Infirmiers, médecins, aide-soignants en grève au service psychiatrique de l'hôpital de Niort

Par Mélanie Barbotin, France Bleu Poitou dimanche 23 octobre 2016 à 7:30

Le personnel psychiatrique de l'hôpital de Niort dénonce le manque de moyens.
Le personnel psychiatrique de l'hôpital de Niort dénonce le manque de moyens. © Radio France

Depuis samedi le personnel du service de psychiatrie du centre hospitalier de Niort est en grève. Ils étaient une soixantaine, hier, à l'appel des syndicats CGT, FO et CFDT. Ils souhaitent reconduire la grève jusqu'à ce qu'ils obtiennent les 18 créations de postes qu'ils réclament.

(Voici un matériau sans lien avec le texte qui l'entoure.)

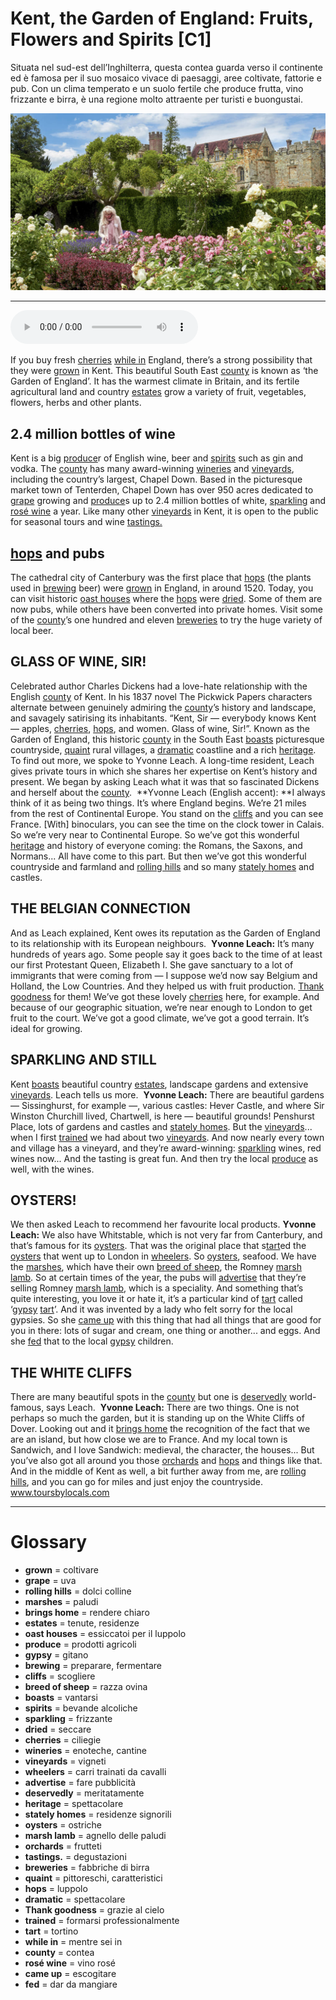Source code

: # Kent, the Garden of England: Fruits, Flowers and Spirits   [C1]

Situata nel sud-est dell’Inghilterra, questa contea guarda verso il continente ed è famosa per il suo mosaico vivace di paesaggi, aree coltivate, fattorie e pub. Con un clima temperato e un suolo fertile che produce frutta, vino frizzante e birra, è una regione molto attraente per turisti e buongustai.

![](Kent,%20the%20Garden%20of%20England%20Fruits,%20Flowers%20and%20Spirits.jpg)

--------------

<div>
<audio controls autoplay>
    <source src="https://raw.githubusercontent.com/dartie/knowledge-base/main/English/SpeakUp/2023-05/Kent,%20the%20Garden%20of%20England%20Fruits,%20Flowers%20and%20Spirits.mp3" type="audio/mpeg">
</audio>
</div>


If you buy fresh [cherries](## "ciliegie") [while in](## "mentre sei in") England, there’s a strong possibility that they were [grown](## "coltivare") in Kent. This beautiful South East [county](## "contea") is known as ‘the Garden of England’. It has the warmest climate in Britain, and its fertile agricultural land and country [estates](## "tenute, residenze") grow a variety of fruit, vegetables, flowers, herbs and other plants.

## 2.4 million bottles of wine 
Kent is a big [produce](## "prodotti agricoli")r of English wine, beer and [spirits](## "bevande alcoliche") such as gin and vodka. The [county](## "contea") has many award-winning [wineries](## "enoteche, cantine") and [vineyards](## "vigneti"), including the country’s largest, Chapel Down. Based in the picturesque market town of Tenterden, Chapel Down has over 950 acres dedicated to [grape](## "uva") growing and [produce](## "prodotti agricoli")s up to 2.4 million bottles of white, [sparkling](## "frizzante") and [rosé wine](## "vino rosé") a year. Like many other [vineyards](## "vigneti") in Kent, it is open to the public for seasonal tours and wine [tastings.](## "degustazioni")

## [hops](## "luppolo") and pubs
The cathedral city of Canterbury was the first place that [hops](## "luppolo") (the plants used in [brewing](## "preparare, fermentare") beer) were [grown](## "coltivare") in England, in around 1520. Today, you can visit historic [oast houses](## "essiccatoi per il luppolo") where the [hops](## "luppolo") were [dried](## "seccare"). Some of them are now pubs, while others have been converted into private homes. Visit some of the [county](## "contea")’s one hundred and eleven [breweries](## "fabbriche di birra") to try the huge variety of local beer. 

## GLASS OF WINE, SIR!
Celebrated author Charles Dickens had a love-hate relationship with the English [county](## "contea") of Kent. In his 1837 novel The Pickwick Papers characters alternate between genuinely admiring the [county](## "contea")’s history and landscape, and savagely satirising its inhabitants. “Kent, Sir — everybody knows Kent — apples, [cherries](## "ciliegie"), [hops](## "luppolo"), and women. Glass of wine, Sir!”. Known as the Garden of England, this historic [county](## "contea") in the South East [boasts](## "vantarsi") picturesque countryside, [quaint](## "pittoreschi, caratteristici") rural villages, a [dramatic](## "spettacolare") coastline and a rich [heritage](## "spettacolare"). To find out more, we spoke to Yvonne Leach. A long-time resident, Leach gives private tours in which she shares her expertise on Kent’s history and present. We began by asking Leach what it was that so fascinated Dickens and herself about the [county](## "contea"). 
**Yvonne Leach (English accent): **I always think of it as being two things. It’s where England begins. We’re 21 miles from the rest of Continental Europe. You stand on the [cliffs](## "scogliere") and you can see France. [With] binoculars, you can see the time on the clock tower in Calais. So we’re very near to Continental Europe. So we’ve got this wonderful [heritage](## "spettacolare") and history of everyone coming: the Romans, the Saxons, and Normans... All have come to this part. But then we’ve got this wonderful countryside and farmland and [rolling hills](## "dolci colline") and so many [stately homes](## "residenze signorili") and castles.

## THE BELGIAN CONNECTION
And as Leach explained, Kent owes its reputation as the Garden of England to its relationship with its European neighbours. 
**Yvonne Leach:** It’s many hundreds of years ago. Some people say it goes back to the time of at least our first Protestant Queen, Elizabeth I. She gave sanctuary to a lot of immigrants that were coming from — I suppose we’d now say Belgium and Holland, the Low Countries. And they helped us with fruit production. [Thank goodness](## "grazie al cielo") for them! We’ve got these lovely [cherries](## "ciliegie") here, for example. And because of our geographic situation, we’re near enough to London to get fruit to the court. We’ve got a good climate, we’ve got a good terrain. It’s ideal for growing.

## SPARKLING AND STILL
Kent [boasts](## "vantarsi") beautiful country [estates](## "tenute, residenze"), landscape gardens and extensive [vineyards](## "vigneti"). Leach tells us more. 
**Yvonne Leach:** There are beautiful gardens — Sissinghurst, for example —, various castles: Hever Castle, and where Sir Winston Churchill lived, Chartwell, is here — beautiful grounds! Penshurst Place, lots of gardens and castles and [stately homes](## "residenze signorili"). But the [vineyards](## "vigneti")... when I first [trained](## "formarsi professionalmente") we had about two [vineyards](## "vigneti"). And now nearly every town and village has a vineyard, and they’re award-winning: [sparkling](## "frizzante") wines, red wines now... And the tasting is great fun. And then try the local [produce](## "prodotti agricoli") as well, with the wines.

## OYSTERS!
We then asked Leach to recommend her favourite local products.
**Yvonne Leach:** We also have Whitstable, which is not very far from Canterbury, and that’s famous for its [oysters](## "ostriche"). That was the original place that s[tart](## "tortino")ed the [oysters](## "ostriche") that went up to London in [wheelers](## "carri trainati da cavalli"). So [oysters](## "ostriche"), seafood. We have the [marshes](## "paludi"), which have their own [breed of sheep](## "razza ovina"), the Romney [marsh lamb](## "agnello delle paludi"). So at certain times of the year, the pubs will [advertise](## "fare pubblicità") that they’re selling Romney [marsh lamb](## "agnello delle paludi"), which is a speciality. And something that’s quite interesting, you love it or hate it, it’s a particular kind of [tart](## "tortino") called ‘[gypsy](## "gitano") [tart](## "tortino")’. And it was invented by a lady who felt sorry for the local gypsies. So she [came up](## "escogitare") with this thing that had all things that are good for you in there: lots of sugar and cream, one thing or another... and eggs. And she [fed](## "dar da mangiare") that to the local [gypsy](## "gitano") children.

## THE WHITE CLIFFS
There are many beautiful spots in the [county](## "contea") but one is [deservedly](## "meritatamente") world-famous, says Leach. 
**Yvonne Leach:** There are two things. One is not perhaps so much the garden, but it is standing up on the White Cliffs of Dover. Looking out and it [brings home](## "rendere chiaro") the recognition of the fact that we are an island, but how close we are to France. And my local town is Sandwich, and I love Sandwich: medieval, the character, the houses... But you’ve also got all around you those [orchards](## "frutteti") and [hops](## "luppolo") and things like that. And in the middle of Kent as well, a bit further away from me, are [rolling hills](## "dolci colline"), and you can go for miles and just enjoy the countryside.
www.toursbylocals.com

--------------

<div style = "display:block; clear:both; page-break-after:always;"></div>

# Glossary
* **grown** = coltivare
* **grape** = uva
* **rolling hills** = dolci colline
* **marshes** = paludi
* **brings home** = rendere chiaro
* **estates** = tenute, residenze
* **oast houses** = essiccatoi per il luppolo
* **produce** = prodotti agricoli
* **gypsy** = gitano
* **brewing** = preparare, fermentare
* **cliffs** = scogliere
* **breed of sheep** = razza ovina
* **boasts** = vantarsi
* **spirits** = bevande alcoliche
* **sparkling** = frizzante
* **dried** = seccare
* **cherries** = ciliegie
* **wineries** = enoteche, cantine
* **vineyards** = vigneti
* **wheelers** = carri trainati da cavalli
* **advertise** = fare pubblicità
* **deservedly** = meritatamente
* **heritage** = spettacolare
* **stately homes** = residenze signorili
* **oysters** = ostriche
* **marsh lamb** = agnello delle paludi
* **orchards** = frutteti
* **tastings.** = degustazioni
* **breweries** = fabbriche di birra
* **quaint** = pittoreschi, caratteristici
* **hops** = luppolo
* **dramatic** = spettacolare
* **Thank goodness** = grazie al cielo
* **trained** = formarsi professionalmente
* **tart** = tortino
* **while in** = mentre sei in
* **county** = contea
* **rosé wine** = vino rosé
* **came up** = escogitare
* **fed** = dar da mangiare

Infirmiers, aide-soignants et médecins du service psychiatrie de l'hôpital de Niort sont excédés. Ils dénoncent un manque de moyens qui joue sur la qualité des soins et du suivi des patients, très important pour les maladies mentales : schizophrénie, bipolarité ou encore dépression. Des maladies qui demandent beaucoup d'attention.

Une soixantaine de grévistes

Après trois jours de négociations avec la direction, qui se sont soldés par un échec. Le personnel s'engage dans une grève illimitée. Samedi, premier jour du mouvement, ils étaient une soixantaine à s'être réunis devant l'établissement. Tous dénoncent une dégradation de la qualité des soins à cause du manque de moyens humains. En cause le travail à flux tendu. "Dès qu'une personne est en arrêt maladie, elle ne peut pas être remplacée", s'agace un infirmier qui témoigne sous couvert d'anonymat.

Des semaines d'attente pour voir un psychiatre

Cela influe aussi sur les patients particulièrement fragiles en psychiatrie. "Les effectifs qui changent tout le temps les déstabilisent. Nous ne remplaçons pas une prothèse de hanche, ce sont des humains en souffrance". Certains malades sont contraints d'attendre plusieurs semaines voire plusieurs mois pour un rendez-vous chez leur psychiatre, selon les médecins en colère, alors que les patients atteint de maladie mentale ont besoin d'un suivi régulier.

Trois ou quatre WC pour 20 personnes

L'ancienneté des locaux, dans certains bâtiments, sont aussi montrés du doigt par les grévistes. "Tous les patients n'ont pas de sanitaires dans leur chambre. Il y a trois ou quatre WC pour 20 personnes".

De son côté la direction assure faire le maximum avec les moyens financiers qu'elle possède. "Je suis prêt à créer un poste à temps plein et un autre à 80% en plus des deux autres créés l'année dernière", se justifie le directeur Bruno Faulconnier.

Un budget financier serré

Des efforts insuffisants pour les grévistes, qui ont dû supprimer des ateliers thérapeutiques à cause du manque de personnel. Ils souhaitent continuer le mouvement jusqu'à l'obtention des 18 postes supplémentaires qu'ils réclament. Un nombre irréaliste pour la direction et qui mettrait en danger l'équilibre financier de l'établissement.